OPINION:
Christmas means different things to Americans, and not everyone subscribes to the uplifting spiritual tenets upon which it is founded. In a nation as diverse as ours, that should surprise no one. Leave it to the feds, though, to dampen the spirit of one and all by sowing seeds of confusion over recognition of the world’s most widespread faith-based holiday rather than offering an unalloyed message of support for its observance. After seven years of President Obama’s secularists working to stamp out the nation’s Judeo-Christian heritage, that should not come as a shock to anyone, either. Christmas endures.

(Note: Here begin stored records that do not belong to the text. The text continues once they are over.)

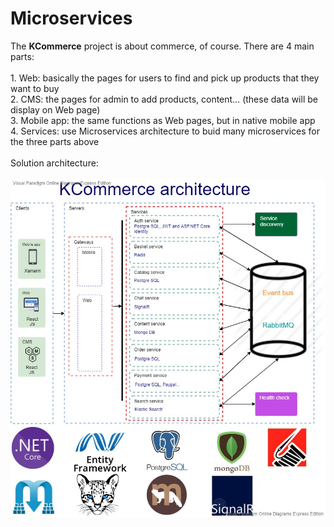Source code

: # Microservices
The <b>KCommerce</b> project is about commerce, of course. There are 4 main parts:<br>
<br>1. Web: basically the pages for users to find and pick up products that they want to buy
<br>2. CMS: the pages for admin to add products, content… (these data will be display on Web page)
<br>3. Mobile app: the same functions as Web pages, but in native mobile app
<br>4. Services: use Microservices architecture to buid many microservices for the three parts above
<br>
<br>Solution architecture:
<br><br>
<img src="Documents/Architecture/Architecture.jpg">
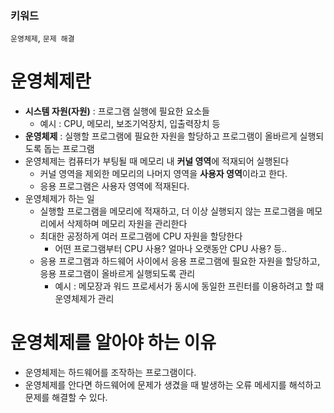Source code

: ### 키워드

`운영체제`, `문제 해결`

# 운영체제란

- **시스템 자원(자원)** : 프로그램 실행에 필요한 요소들
  - 예시 : CPU, 메모리, 보조기억장치, 입출력장치 등
- **운영체제** : 실행할 프로그램에 필요한 자원을 할당하고 프로그램이 올바르게 실행되도록 돕는 프로그램
- 운영체제는 컴퓨터가 부팅될 때 메모리 내 **커널 영역**에 적재되어 실행된다
  - 커널 영역을 제외한 메모리의 나머지 영역을 **사용자 영역**이라고 한다.
  - 응용 프로그램은 사용자 영역에 적재된다.
- 운영체제가 하는 일
  - 실행할 프로그램을 메모리에 적재하고, 더 이상 실행되지 않는 프로그램을 메모리에서 삭제하며 메모리 자원을 관리한다
  - 최대한 공정하게 여러 프로그램에 CPU 자원을 할당한다
    - 어떤 프로그램부터 CPU 사용? 얼마나 오랫동안 CPU 사용? 등..
  - 응용 프로그램과 하드웨어 사이에서 응용 프로그램에 필요한 자원을 할당하고, 응용 프로그램이 올바르게 실행되도록 관리
    - 예시 : 메모장과 워드 프로세서가 동시에 동일한 프린터를 이용하려고 할 때 운영체제가 관리

# 운영체제를 알아야 하는 이유

- 운영체제는 하드웨어를 조작하는 프로그램이다.
- 운영체제를 안다면 하드웨어에 문제가 생겼을 때 발생하는 오류 메세지를 해석하고 문제를 해결할 수 있다.
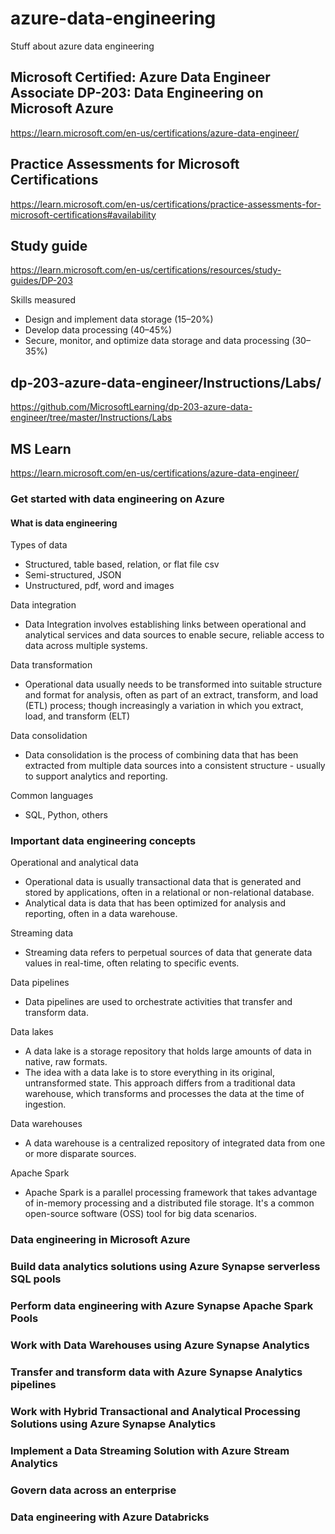 # azure-data-engineering
Stuff about azure data engineering

## Microsoft Certified: Azure Data Engineer Associate DP-203: Data Engineering on Microsoft Azure

https://learn.microsoft.com/en-us/certifications/azure-data-engineer/


## Practice Assessments for Microsoft Certifications

https://learn.microsoft.com/en-us/certifications/practice-assessments-for-microsoft-certifications#availability

## Study guide

https://learn.microsoft.com/en-us/certifications/resources/study-guides/DP-203


Skills measured
* Design and implement data storage (15–20%)
* Develop data processing (40–45%)
* Secure, monitor, and optimize data storage and data processing (30–35%)

## dp-203-azure-data-engineer/Instructions/Labs/

https://github.com/MicrosoftLearning/dp-203-azure-data-engineer/tree/master/Instructions/Labs

## MS Learn

https://learn.microsoft.com/en-us/certifications/azure-data-engineer/

### Get started with data engineering on Azure

#### What is data engineering

Types of data
* Structured, table based, relation, or flat file csv
* Semi-structured, JSON
* Unstructured, pdf, word and images

Data integration
* Data Integration involves establishing links between operational and analytical services and data sources to enable secure, reliable access to data across multiple systems. 

Data transformation
* Operational data usually needs to be transformed into suitable structure and format for analysis, often as part of an extract, transform, and load (ETL) process; though increasingly a variation in which you extract, load, and transform (ELT)

Data consolidation
* Data consolidation is the process of combining data that has been extracted from multiple data sources into a consistent structure - usually to support analytics and reporting.

Common languages
* SQL, Python, others

### Important data engineering concepts

Operational and analytical data
* Operational data is usually transactional data that is generated and stored by applications, often in a relational or non-relational database. 
* Analytical data is data that has been optimized for analysis and reporting, often in a data warehouse.

Streaming data
* Streaming data refers to perpetual sources of data that generate data values in real-time, often relating to specific events.

Data pipelines
* Data pipelines are used to orchestrate activities that transfer and transform data.

Data lakes
* A data lake is a storage repository that holds large amounts of data in native, raw formats.
* The idea with a data lake is to store everything in its original, untransformed state. This approach differs from a traditional data warehouse, which transforms and processes the data at the time of ingestion.

Data warehouses
* A data warehouse is a centralized repository of integrated data from one or more disparate sources.

Apache Spark
* Apache Spark is a parallel processing framework that takes advantage of in-memory processing and a distributed file storage. It's a common open-source software (OSS) tool for big data scenarios.


### Data engineering in Microsoft Azure




### Build data analytics solutions using Azure Synapse serverless SQL pools

### Perform data engineering with Azure Synapse Apache Spark Pools

### Work with Data Warehouses using Azure Synapse Analytics

### Transfer and transform data with Azure Synapse Analytics pipelines

### Work with Hybrid Transactional and Analytical Processing Solutions using Azure Synapse Analytics

### Implement a Data Streaming Solution with Azure Stream Analytics

### Govern data across an enterprise

### Data engineering with Azure Databricks

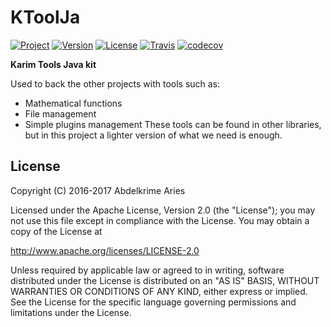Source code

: # KToolJa

[![Project](https://img.shields.io/badge/Project-KToolJa-4B0082.svg?style=plastic)](https://kariminf.github.com/KToolJa)
[![Version](https://img.shields.io/badge/Version-1.0.0-4B0082.svg?style=plastic)](https://github.com/kariminf/AllSummarizer/releases)
[![License](https://img.shields.io/badge/License-Apache_2-4B0082.svg?style=plastic)](http://www.apache.org/licenses/LICENSE-2.0)
[![Travis](https://img.shields.io/travis/kariminf/KToolJa.svg?style=plastic)](https://travis-ci.org/kariminf/KToolJa)
[![codecov](https://img.shields.io/codecov/c/github/kariminf/KToolJa.svg?style=plastic)](https://codecov.io/gh/kariminf/KToolJa)


**Karim Tools Java kit**

Used to back the other projects with tools such as:
* Mathematical functions
* File management
* Simple plugins management
These tools can be found in other libraries, but in this project a lighter version of
what we need is enough.

## License

Copyright (C) 2016-2017 Abdelkrime Aries

Licensed under the Apache License, Version 2.0 (the "License");
you may not use this file except in compliance with the License.
You may obtain a copy of the License at

http://www.apache.org/licenses/LICENSE-2.0

Unless required by applicable law or agreed to in writing, software
distributed under the License is distributed on an "AS IS" BASIS,
WITHOUT WARRANTIES OR CONDITIONS OF ANY KIND, either express or implied.
See the License for the specific language governing permissions and
limitations under the License.
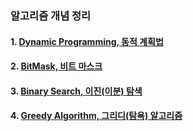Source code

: ### 알고리즘 개념 정리

#### 1. [Dynamic Programming, 동적 계획법](https://velog.io/@kozel/Algorithm-Dynamic-Programming-%EB%8F%99%EC%A0%81-%EA%B3%84%ED%9A%8D%EB%B2%95)

#### 2. [BitMask, 비트 마스크](https://velog.io/@kozel/Algorithm-BitMask-%EB%B9%84%ED%8A%B8-%EB%A7%88%EC%8A%A4%ED%81%AC)

#### 3. [Binary Search, 이진(이분) 탐색](https://velog.io/@kozel/Algorithm-Binary-Search-%EC%9D%B4%EC%A7%84%EC%9D%B4%EB%B6%84-%ED%83%90%EC%83%89)

#### 4. [Greedy Algorithm, 그리디(탐욕) 알고리즘](https://velog.io/@kozel/Algorithm-Greedy-Algorithm-%EA%B7%B8%EB%A6%AC%EB%94%94%ED%83%90%EC%9A%95-%EC%95%8C%EA%B3%A0%EB%A6%AC%EC%A6%98)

This holiday season, the Department of Veterans Affairs in Salem, Va., earned reprobation fit for a Grinch by attempting to ban Christmas trees and expressions of Christmas greetings from its facilities. A November email sent to employees from the management team prior to the holiday season read, in part: “Public areas may only be decorated in a manner that is celebratory of the winter season. Displays must not promote any religion. Please note that trees (regardless of the types of ornaments used) have been deemed to promote the Christian religion and will not be permitted in any public areas this year.”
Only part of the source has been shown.